On The Modeling Of The Hydrodynamic Force Acting On A Spherical Particle

Abstract

A new model of the hydrodynamic force acting on a particle under an oscillating viscous fluid flow, at finite Reynolds and Strouhal numbers in the range of 0.01 to 25 is developed. This drag model is based on the novel concept of variable-order calculus, where the order of derivative can vary with the dynamics of the flow. A numerical simulation, based on a fourth-order compact scheme in space and a implicit third-order time-marching scheme has been used to compute the time-dependent, axisymmetric viscous flow past the rigid sphere. The solution is used to determine the appropriate differential operator (constant or variable) in the drag model for the several cases simulated. Also, it is determined: (i) the region of validity of the creeping flow equation for an oscillatory flow, (ii) the region where the order of the derivative is fractional, but constant and (iii) the region where the strong nonlinearity of the flow requires a variable-order derivative to account for the increased complexity of the drag force behavior.
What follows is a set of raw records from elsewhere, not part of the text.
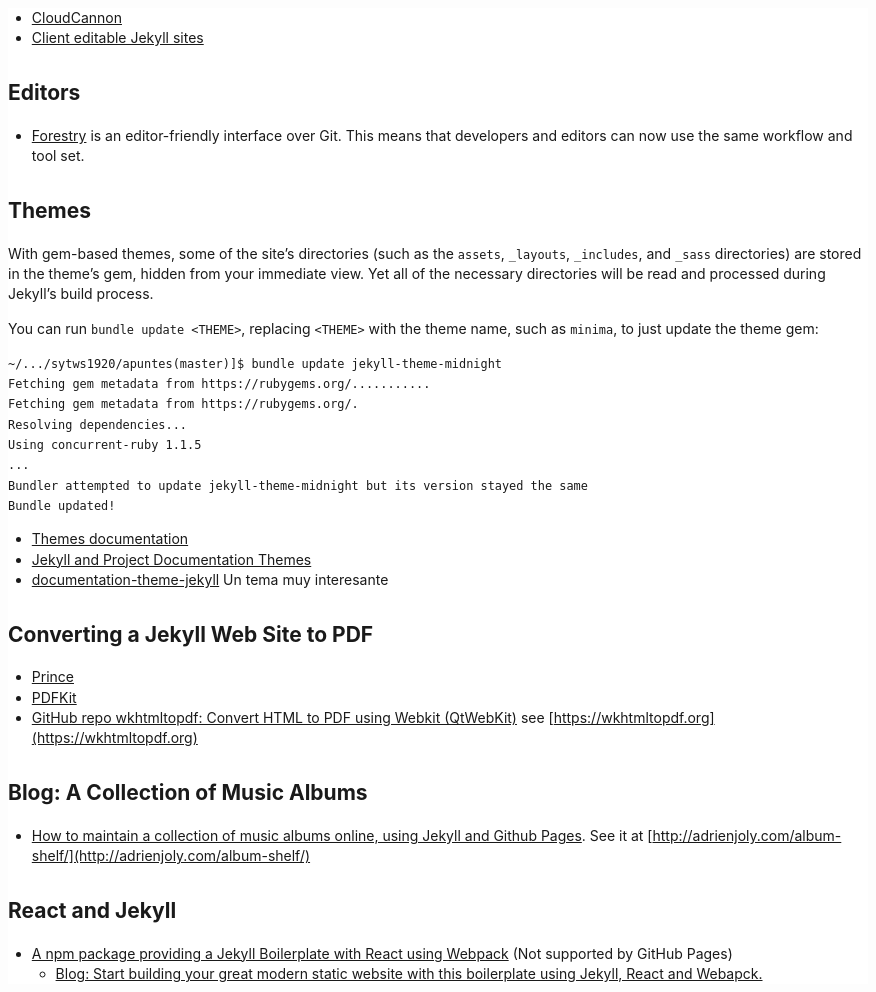 * [CloudCannon](https://app.cloudcannon.com/)
* [Client editable Jekyll sites](https://learn.cloudcannon.com/jekyll/client-editable-jekyll-sites/)

## Editors

* [Forestry](https://forestry.io/) is an editor-friendly interface over Git. This means that developers and editors can now use the same workflow and tool set.

## Themes

With gem-based themes, some of the site’s directories (such as the `assets`, `_layouts`, `_includes`, and `_sass` directories) are stored in the theme’s gem, hidden from your immediate view. Yet all of the necessary directories will be read and processed during Jekyll’s build process.

You can run `bundle update <THEME>`, replacing `<THEME>` with the theme name, such as `minima`, to just update the theme gem:

```
~/.../sytws1920/apuntes(master)]$ bundle update jekyll-theme-midnight
Fetching gem metadata from https://rubygems.org/...........
Fetching gem metadata from https://rubygems.org/.
Resolving dependencies...
Using concurrent-ruby 1.1.5
...
Bundler attempted to update jekyll-theme-midnight but its version stayed the same
Bundle updated!
```

* [Themes documentation](https://jekyllrb.com/docs/themes/)
* [Jekyll and Project Documentation Themes](https://jekyllthemes.io/jekyll-documentation-themes)
* [documentation-theme-jekyll](https://github.com/ULL-MII-SYTWS-1920/documentation-theme-jekyll) Un tema muy interesante

## Converting a Jekyll Web Site to PDF

* [Prince](https://www.princexml.com/)
* [PDFKit](https://github.com/pdfkit/PDFKit)
* [GitHub repo wkhtmltopdf: Convert HTML to PDF using Webkit (QtWebKit)](https://github.com/wkhtmltopdf/wkhtmltopdf) see [https://wkhtmltopdf.org](https://wkhtmltopdf.org)



## Blog: A Collection of Music Albums

* [How to maintain a collection of music albums online, using Jekyll and Github Pages](https://dev.to/adrienjoly/how-to-maintain-a-collection-of-music-albums-online-using-jekyll-and-github-pages-3hd6). See it at [http://adrienjoly.com/album-shelf/](http://adrienjoly.com/album-shelf/)

## React and Jekyll

* [A npm package providing a Jekyll Boilerplate with React using Webpack](https://www.npmjs.com/package/jekyll-react-webpack) (Not supported by GitHub Pages)
  - [Blog: Start building your great modern static website with this boilerplate using Jekyll, React and Webapck.](https://marcoslombog.com/2019/04/07/jekyll-react-webpack.html)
The proposed drag model is able to accurately predict the hydrodynamic force acting on the sphere within the parameter range investigated. For moderate values of the Reynolds numbers, the constant-order model provides an accurate description of the drag. Increasing the Reynolds number or decreasing the product of the Reynolds and Strouhal numbers leads to non-linear effects, which require a variable-order differential operator to model accurately the history effects on the drag.